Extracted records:

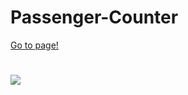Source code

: 
<h1>Passenger-Counter</h1>
<a href="https://banugungor.github.io/Passenger-Counter/" rel="nofollow">Go to page!</a>

#
![](https://github.com/Passenger-Counter/counter.gif)
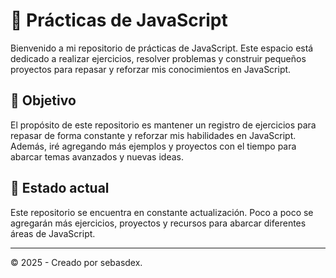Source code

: # 🚀 Prácticas de JavaScript

Bienvenido a mi repositorio de prácticas de JavaScript. Este espacio está dedicado a realizar ejercicios, resolver problemas y construir pequeños proyectos para repasar y reforzar mis conocimientos en JavaScript.

## 🎯 Objetivo

El propósito de este repositorio es mantener un registro de ejercicios para repasar de forma constante y reforzar mis habilidades en JavaScript. Además, iré agregando más ejemplos y proyectos con el tiempo para abarcar temas avanzados y nuevas ideas.

## 🚧 Estado actual

Este repositorio se encuentra en constante actualización. Poco a poco se agregarán más ejercicios, proyectos y recursos para abarcar diferentes áreas de JavaScript.

---

© 2025 - Creado por sebasdex.


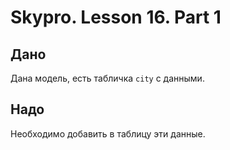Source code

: # Skypro. Lesson 16. Part 1

## Дано

Дана модель, есть табличка `city` с данными.

## Надо

Необходимо добавить в таблицу эти данные.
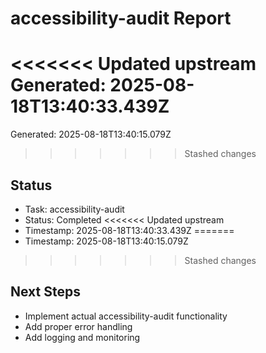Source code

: # accessibility-audit Report

<<<<<<< Updated upstream
Generated: 2025-08-18T13:40:33.439Z
=======
Generated: 2025-08-18T13:40:15.079Z
>>>>>>> Stashed changes

## Status
- Task: accessibility-audit
- Status: Completed
<<<<<<< Updated upstream
- Timestamp: 2025-08-18T13:40:33.439Z
=======
- Timestamp: 2025-08-18T13:40:15.079Z
>>>>>>> Stashed changes

## Next Steps
- Implement actual accessibility-audit functionality
- Add proper error handling
- Add logging and monitoring
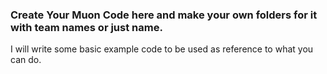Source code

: ### Create Your Muon Code here and make your own folders for it with team names or just name.

I will write some basic example code to be used as reference to what you can do.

What this task involves:
Restate word for word the lines starting at the one that contains "## Next Steps" and ending at the last line of the data. Skip every picture.

Solution:
## Next Steps
- Implement actual accessibility-audit functionality
- Add proper error handling
- Add logging and monitoring
Source code

: ### Create Your Muon Code here and make your own folders for it with team names or just name.

I will write some basic example code to be used as reference to what you can do.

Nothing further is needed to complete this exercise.